Inspired by J. Lumo I will give this blog thing a shot. The primary purpose of it will be admittedly selfish. I am currently working through some twisty language issues in an educational setting and will be using this blog as a means to post these issues to the community. The hope is that some people brighter than myself will be able to get on top of them.
Issue 1 (of many)
We have a very talented graduate student (Kendra Brooks-Rickard)who has taken the reigns on an expressive writing series for kids in grades 5-12. As a side note, we have a proficiency criteria for participation that includes oral and silent reading fluency, handwriting fluency, and relatively strong reading comprehension (weakest measure of the bunch).
The Problem:
There are a handful of students who have participated in the program who all seem to be stuck on one set of core skills. Given my proclivities, I am going call these language based deficits. Here's what's going on. The kids in question have learned a wide variety of skills that have generalized to their writing.
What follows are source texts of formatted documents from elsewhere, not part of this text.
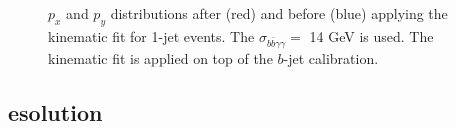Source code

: \begin{figure}[htbp]
   \centering
   \begin{tcolorbox}[colback=black!5!white,colframe=white!75!black]
   \caption{$p_x$ and $p_y$ distributions after (red) and before (blue) applying the kinematic fit for 1-jet events. The $\sigma_{b\bar{b}\gamma\gamma} = $ 14 GeV is used. The kinematic fit is applied on top of the $b$-jet calibration.}
   \label{fig:Adx4:HH:1Jet}
   \end{tcolorbox}
   
\end{figure}

\subsection{\texorpdfstring{\mbb} resolution}

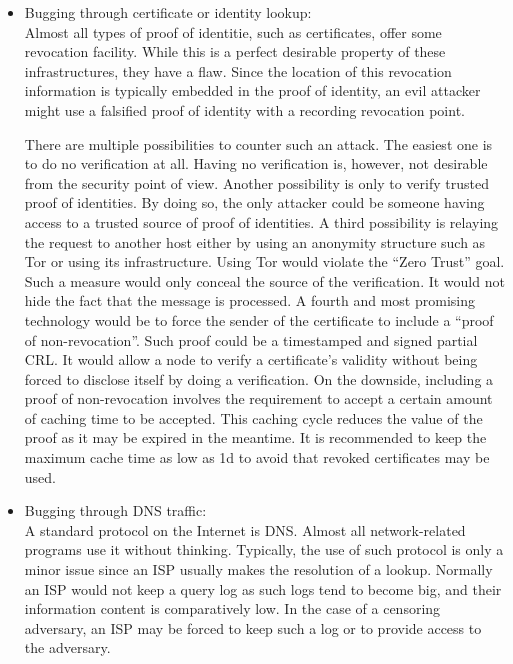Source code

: \begin{itemize}
	\item Bugging through certificate or identity lookup:\\
	Almost all types of proof of identitie, such as certificates, offer some revocation facility. While this is a perfect desirable property of these infrastructures, they have a flaw. Since the location of this revocation information is typically embedded in the proof of identity, an evil attacker might use a falsified proof of identity with a recording revocation point.
	
	There are multiple possibilities to counter such an attack. The easiest one is to do no verification at all. Having no verification is, however, not desirable from the security point of view. Another possibility is only to verify trusted proof of identities. By doing so, the only attacker could be someone having access to a trusted source of proof of identities. A third possibility is relaying the request to another host either by using an anonymity structure such as Tor or using its infrastructure. Using Tor would violate the ``Zero Trust'' goal. Such a measure would only conceal the source of the verification. It would not hide the fact that the message is processed. A fourth and most promising technology would be to force the sender of the certificate to include a ``proof of non-revocation''. Such proof could be a timestamped and signed partial CRL. It would allow a node to verify a certificate's validity without being forced to disclose itself by doing a verification. On the downside, including a proof of non-revocation involves the requirement to accept a certain amount of caching time to be accepted. This caching cycle reduces the value of the proof as it may be expired in the meantime. It is recommended to keep the maximum cache time as low as 1d to avoid that revoked certificates may be used. 
	
	\item Bugging through DNS traffic:\\
	A standard protocol on the Internet is DNS. Almost all network-related programs use it without thinking. %
	 Typically, the use of such protocol is only a minor issue since an ISP usually makes the resolution of a lookup. Normally an ISP would not keep a query log as such logs tend to become big, and their information content is comparatively low. In the case of a censoring adversary, an ISP may be forced to keep such a log or to provide access to the adversary.
	

\end{itemize}
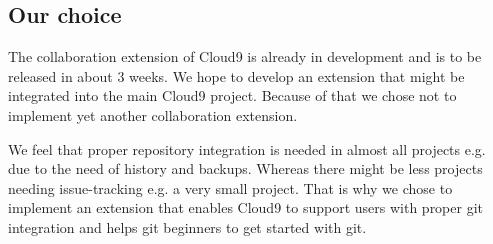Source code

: \subsection{Our choice}
The collaboration extension of Cloud9 is already in development and is to be released in about 3 weeks.
We hope to develop an extension that might be integrated into the main Cloud9 project.
Because of that we chose not to implement yet another collaboration extension.

We feel that proper repository integration is needed in almost all projects e.g. due to the need of history and backups.
Whereas there might be less projects needing issue-tracking e.g. a very small project.
That is why we chose to implement an extension that enables Cloud9 to support users with proper git integration and helps git beginners to get started with git.

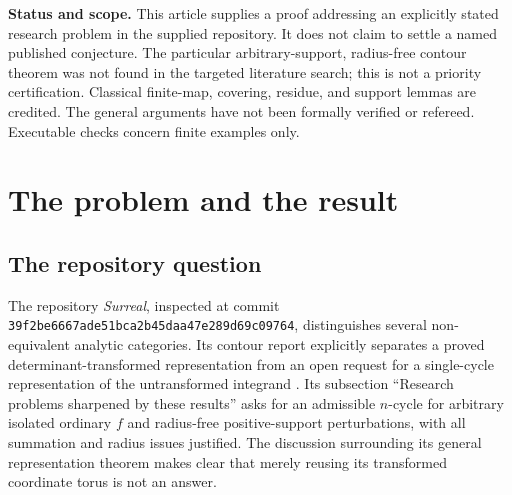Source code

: \documentclass[11pt,letterpaper]{article}
\theoremstyle{definition}
\theoremstyle{remark}
\numberwithin{equation}{section}
\begin{document}
\begin{titlepage}
\begin{minipage}{0.94\textwidth}
\begin{abstract}
A second theorem constructs an exact equation-adapted lift satisfying
$F_j(\Phi)=t^{m_j\rho}p_j$. It is connected to the protecting cycle by a
pole-free Hahn homotopy. This yields a direct Jacobian-residue normalization,
a finite-cover trace formula, and a separately proved extension to formal
coefficient germs. A mixed six-sheeted singularity and exact symbolic checks
illustrate the construction. The proofs use neither fine-topological limits nor
an Archimedean assumption on the value group.
\end{abstract}
\end{minipage}
\vfill
\begin{minipage}{0.94\textwidth}\small
\textbf{Status and scope.} This article supplies a proof addressing an explicitly
stated research problem in the supplied repository. It does not claim to settle
a named published conjecture. The particular arbitrary-support, radius-free
contour theorem was not found in the targeted literature search; this is not a
priority certification. Classical finite-map, covering, residue, and support
lemmas are credited. The general arguments have not been formally verified or
refereed. Executable checks concern finite examples only.
\end{minipage}
\end{titlepage}
\setcounter{page}{2}
\begingroup\footnotesize\setlength{\parskip}{0pt}\tableofcontents\endgroup
\clearpage{}\hypersetup{pageanchor=true}

\section{The problem and the result}
\label{sec:intro}

\subsection{The repository question}
The repository \emph{Surreal}, inspected at commit
\texttt{39f2be6667ade51bca2b45daa47e289d69c09764}, distinguishes several
non-equivalent analytic categories. Its contour report explicitly separates a
proved determinant-transformed representation from an open request for a
single-cycle representation of the untransformed integrand
\cite{Repo,RepoContours}. Its subsection ``Research problems sharpened by these
results'' asks for an admissible $n$-cycle for arbitrary isolated ordinary $f$
and radius-free positive-support perturbations, with all summation and radius
issues justified. The discussion surrounding its general representation theorem
makes clear that merely reusing its transformed coordinate torus is not an
answer.
\end{document}
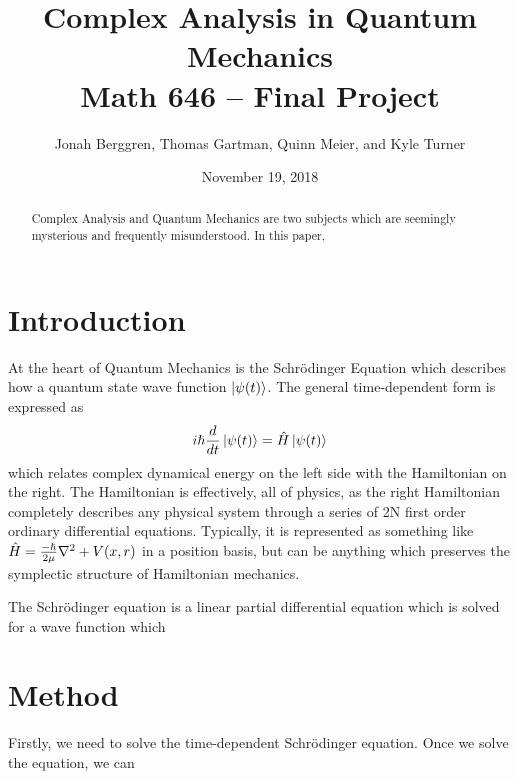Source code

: \documentclass[12pt]{article}
\begin{document}
\title{Complex Analysis in Quantum Mechanics \\
Math 646 -- Final Project}
\author{Jonah Berggren, Thomas Gartman, Quinn Meier, and Kyle Turner}
\date{November 19, 2018}

\maketitle%

\begin{abstract}
Complex Analysis and Quantum Mechanics are two subjects which are seemingly mysterious and frequently misunderstood. In this paper, 
\end{abstract}


\section{Introduction}%
At the heart of Quantum Mechanics is the Schr\"{o}dinger Equation which describes how a quantum state wave function $\ket{\psi(t)}$. The general time-dependent form is expressed as
\begin{equation}
i\hslash \frac{d}{dt} \ket{\psi(t)} = \Hat{H} \ket{\psi(t)}
\end{equation}
which relates complex dynamical energy on the left side with the Hamiltonian on the right. The Hamiltonian is effectively, all of physics, as the right Hamiltonian completely describes any physical system through a series of 2N first order ordinary differential equations. Typically, it is represented as something like $\Hat{H} = \frac{-\hslash}{2\mu}\nabla ^2 + V(x,r)$ in a position basis, but can be anything which preserves the symplectic structure of Hamiltonian mechanics. 

The Schr\"{o}dinger equation is a linear partial differential equation which is solved for a wave function which 

\section{Method}

Firstly, we need to solve the time-dependent Schr\"{o}dinger equation. Once we solve the equation, we can  
\end{document}
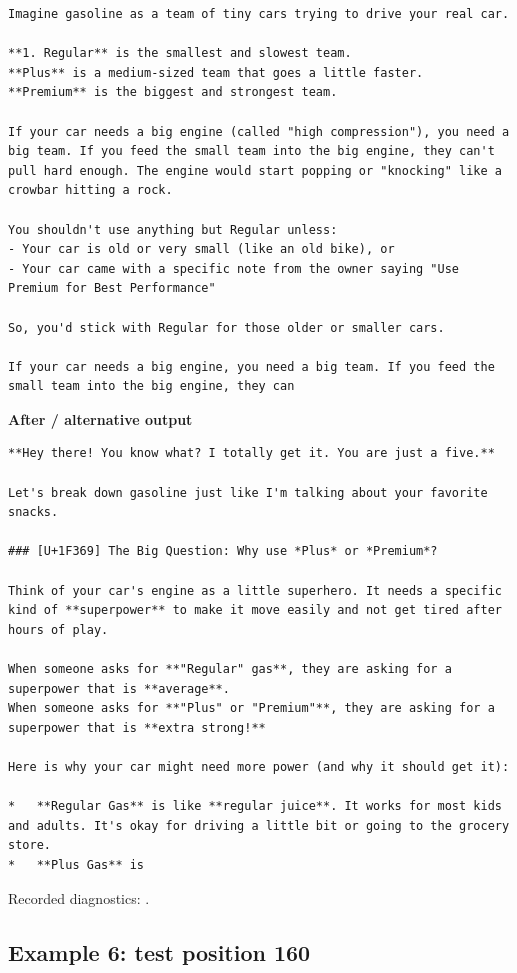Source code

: \begin{Verbatim}
Imagine gasoline as a team of tiny cars trying to drive your real car.

**1. Regular** is the smallest and slowest team.
**Plus** is a medium-sized team that goes a little faster.
**Premium** is the biggest and strongest team.

If your car needs a big engine (called "high compression"), you need a big team. If you feed the small team into the big engine, they can't pull hard enough. The engine would start popping or "knocking" like a crowbar hitting a rock.

You shouldn't use anything but Regular unless:
- Your car is old or very small (like an old bike), or
- Your car came with a specific note from the owner saying "Use Premium for Best Performance"

So, you'd stick with Regular for those older or smaller cars.

If your car needs a big engine, you need a big team. If you feed the small team into the big engine, they can
\end{Verbatim}

\textbf{After / alternative output}

\begin{Verbatim}
**Hey there! You know what? I totally get it. You are just a five.**

Let's break down gasoline just like I'm talking about your favorite snacks.

### [U+1F369] The Big Question: Why use *Plus* or *Premium*?

Think of your car's engine as a little superhero. It needs a specific kind of **superpower** to make it move easily and not get tired after hours of play.

When someone asks for **"Regular" gas**, they are asking for a superpower that is **average**.
When someone asks for **"Plus" or "Premium"**, they are asking for a superpower that is **extra strong!**

Here is why your car might need more power (and why it should get it):

*   **Regular Gas** is like **regular juice**. It works for most kids and adults. It's okay for driving a little bit or going to the grocery store.
*   **Plus Gas** is
\end{Verbatim}

Recorded diagnostics:
\texttt{}.

\subsection{Example 6: test position
160}\label{record-docs-watermarking-qualitative-text-latent-smoothing-md-example-6-test-position-160}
Namely sentence structure. They can independently produce great sentences using a variety of gramatical devices. For example, they know how to separate 2 independent but related clauses with a semi-colon and a conjunctive adverb. And they can tell you what they did and why!!! Major accomplishment when one considers that the kids couldn't identify the subject, verb, or object in a sentence a year ago. The problem arises when one looks at the flow of combinations of sentences. Their stories sound like the free-association of thought that is conversation to my Freudian psycho-analyst father-in-law (sorry Hunny but it is true).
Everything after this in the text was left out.